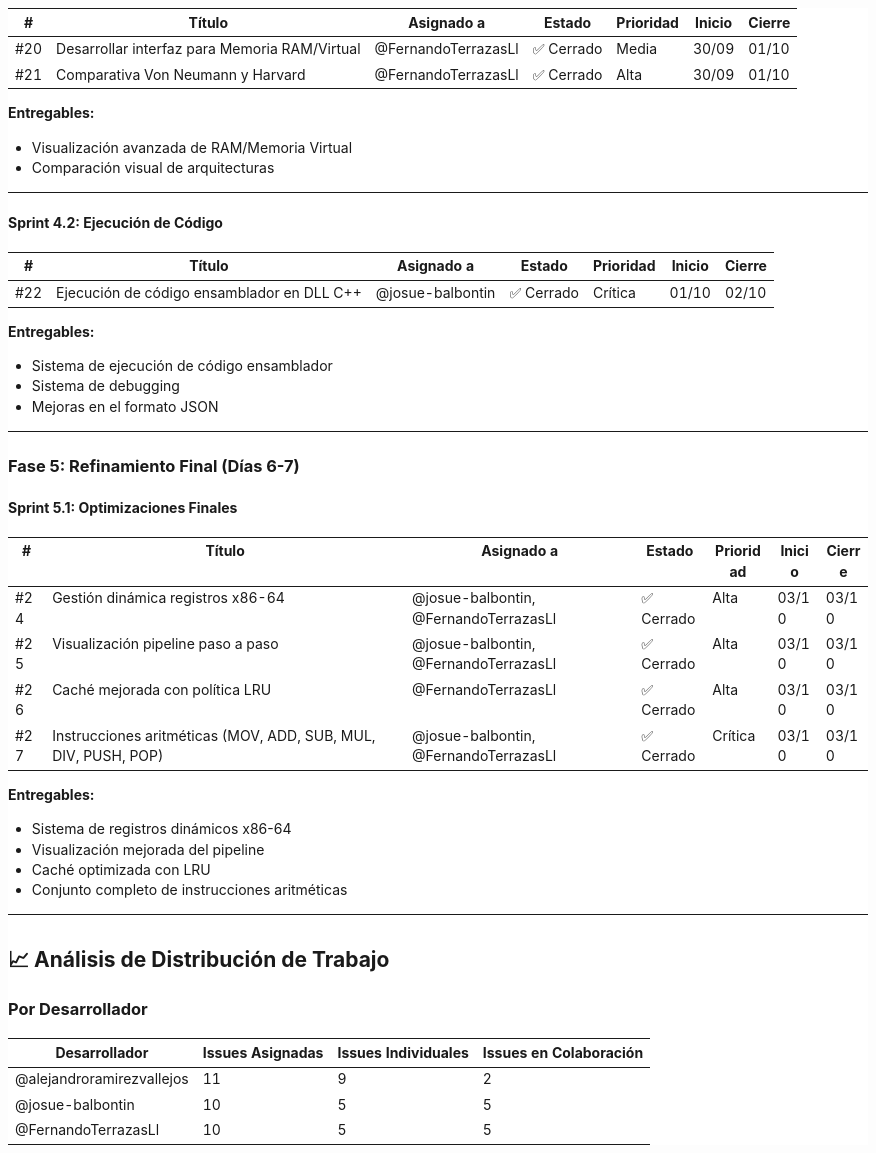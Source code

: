 | # | Título | Asignado a | Estado | Prioridad | Inicio | Cierre |
|---|--------|------------|--------|-----------|--------|--------|
| #20 | Desarrollar interfaz para Memoria RAM/Virtual | @FernandoTerrazasLl | ✅ Cerrado | Media | 30/09 | 01/10 |
| #21 | Comparativa Von Neumann y Harvard | @FernandoTerrazasLl | ✅ Cerrado | Alta | 30/09 | 01/10 |

**Entregables:**
- Visualización avanzada de RAM/Memoria Virtual
- Comparación visual de arquitecturas

---

#### **Sprint 4.2: Ejecución de Código**

| # | Título | Asignado a | Estado | Prioridad | Inicio | Cierre |
|---|--------|------------|--------|-----------|--------|--------|
| #22 | Ejecución de código ensamblador en DLL C++ | @josue-balbontin | ✅ Cerrado | Crítica | 01/10 | 02/10 |

**Entregables:**
- Sistema de ejecución de código ensamblador
- Sistema de debugging
- Mejoras en el formato JSON

---

### **Fase 5: Refinamiento Final (Días 6-7)**

#### **Sprint 5.1: Optimizaciones Finales**

| # | Título | Asignado a | Estado | Prioridad | Inicio | Cierre |
|---|--------|------------|--------|-----------|--------|--------|
| #24 | Gestión dinámica registros x86-64 | @josue-balbontin, @FernandoTerrazasLl | ✅ Cerrado | Alta | 03/10 | 03/10 |
| #25 | Visualización pipeline paso a paso | @josue-balbontin, @FernandoTerrazasLl | ✅ Cerrado | Alta | 03/10 | 03/10 |
| #26 | Caché mejorada con política LRU | @FernandoTerrazasLl | ✅ Cerrado | Alta | 03/10 | 03/10 |
| #27 | Instrucciones aritméticas (MOV, ADD, SUB, MUL, DIV, PUSH, POP) | @josue-balbontin, @FernandoTerrazasLl | ✅ Cerrado | Crítica | 03/10 | 03/10 |

**Entregables:**
- Sistema de registros dinámicos x86-64
- Visualización mejorada del pipeline
- Caché optimizada con LRU
- Conjunto completo de instrucciones aritméticas

---

## 📈 Análisis de Distribución de Trabajo

### Por Desarrollador

| Desarrollador | Issues Asignadas | Issues Individuales | Issues en Colaboración |
|---------------|------------------|---------------------|------------------------|
| @alejandroramirezvallejos | 11 | 9 | 2 |
| @josue-balbontin | 10 | 5 | 5 |
| @FernandoTerrazasLl | 10 | 5 | 5 |
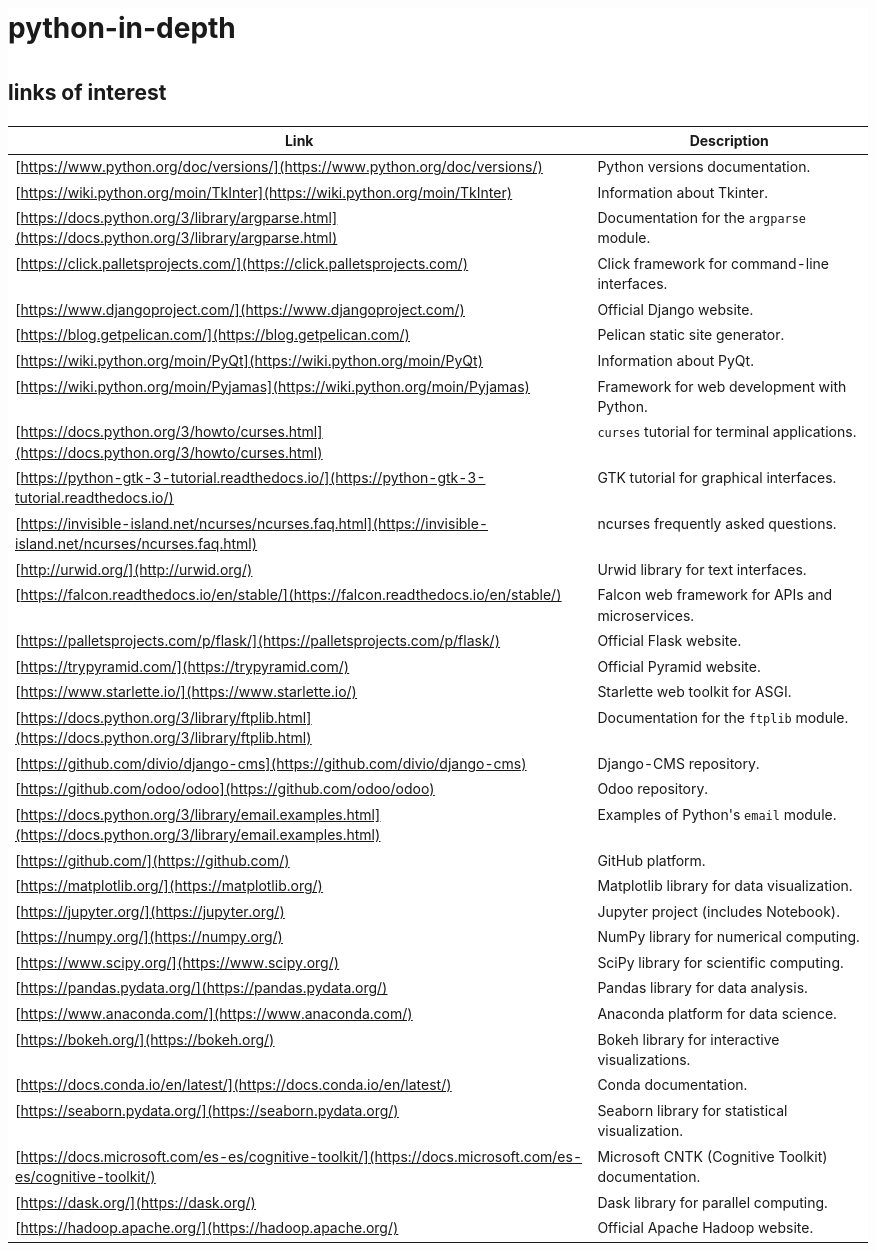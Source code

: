 # python-in-depth

## links of interest

| Link | Description |
|---|---|
| [https://www.python.org/doc/versions/](https://www.python.org/doc/versions/) | Python versions documentation. |
| [https://wiki.python.org/moin/TkInter](https://wiki.python.org/moin/TkInter) | Information about Tkinter. |
| [https://docs.python.org/3/library/argparse.html](https://docs.python.org/3/library/argparse.html) | Documentation for the `argparse` module. |
| [https://click.palletsprojects.com/](https://click.palletsprojects.com/) | Click framework for command-line interfaces. |
| [https://www.djangoproject.com/](https://www.djangoproject.com/) | Official Django website. |
| [https://blog.getpelican.com/](https://blog.getpelican.com/) | Pelican static site generator. |
| [https://wiki.python.org/moin/PyQt](https://wiki.python.org/moin/PyQt) | Information about PyQt. |
| [https://wiki.python.org/moin/Pyjamas](https://wiki.python.org/moin/Pyjamas) | Framework for web development with Python. |
| [https://docs.python.org/3/howto/curses.html](https://docs.python.org/3/howto/curses.html) | `curses` tutorial for terminal applications. |
| [https://python-gtk-3-tutorial.readthedocs.io/](https://python-gtk-3-tutorial.readthedocs.io/) | GTK tutorial for graphical interfaces. |
| [https://invisible-island.net/ncurses/ncurses.faq.html](https://invisible-island.net/ncurses/ncurses.faq.html) | ncurses frequently asked questions. |
| [http://urwid.org/](http://urwid.org/) | Urwid library for text interfaces. |
| [https://falcon.readthedocs.io/en/stable/](https://falcon.readthedocs.io/en/stable/) | Falcon web framework for APIs and microservices. |
| [https://palletsprojects.com/p/flask/](https://palletsprojects.com/p/flask/) | Official Flask website. |
| [https://trypyramid.com/](https://trypyramid.com/) | Official Pyramid website. |
| [https://www.starlette.io/](https://www.starlette.io/) | Starlette web toolkit for ASGI. |
| [https://docs.python.org/3/library/ftplib.html](https://docs.python.org/3/library/ftplib.html) | Documentation for the `ftplib` module. |
| [https://github.com/divio/django-cms](https://github.com/divio/django-cms) | Django-CMS repository. |
| [https://github.com/odoo/odoo](https://github.com/odoo/odoo) | Odoo repository. |
| [https://docs.python.org/3/library/email.examples.html](https://docs.python.org/3/library/email.examples.html) | Examples of Python's `email` module. |
| [https://github.com/](https://github.com/) | GitHub platform. |
| [https://matplotlib.org/](https://matplotlib.org/) | Matplotlib library for data visualization. |
| [https://jupyter.org/](https://jupyter.org/) | Jupyter project (includes Notebook). |
| [https://numpy.org/](https://numpy.org/) | NumPy library for numerical computing. |
| [https://www.scipy.org/](https://www.scipy.org/) | SciPy library for scientific computing. |
| [https://pandas.pydata.org/](https://pandas.pydata.org/) | Pandas library for data analysis. |
| [https://www.anaconda.com/](https://www.anaconda.com/) | Anaconda platform for data science. |
| [https://bokeh.org/](https://bokeh.org/) | Bokeh library for interactive visualizations. |
| [https://docs.conda.io/en/latest/](https://docs.conda.io/en/latest/) | Conda documentation. |
| [https://seaborn.pydata.org/](https://seaborn.pydata.org/) | Seaborn library for statistical visualization. |
| [https://docs.microsoft.com/es-es/cognitive-toolkit/](https://docs.microsoft.com/es-es/cognitive-toolkit/) | Microsoft CNTK (Cognitive Toolkit) documentation. |
| [https://dask.org/](https://dask.org/) | Dask library for parallel computing. |
| [https://hadoop.apache.org/](https://hadoop.apache.org/) | Official Apache Hadoop website. |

WORK INSTRUCTION: Go through the listing, and whenever a line contains the string "Crítica", copy that line.

EXERCISE SOLUTION:
| #22 | Ejecución de código ensamblador en DLL C++ | @josue-balbontin | ✅ Cerrado | Crítica | 01/10 | 02/10 |
| #27 | Instrucciones aritméticas (MOV, ADD, SUB, MUL, DIV, PUSH, POP) | @josue-balbontin, @FernandoTerrazasLl | ✅ Cerrado | Crítica | 03/10 | 03/10 |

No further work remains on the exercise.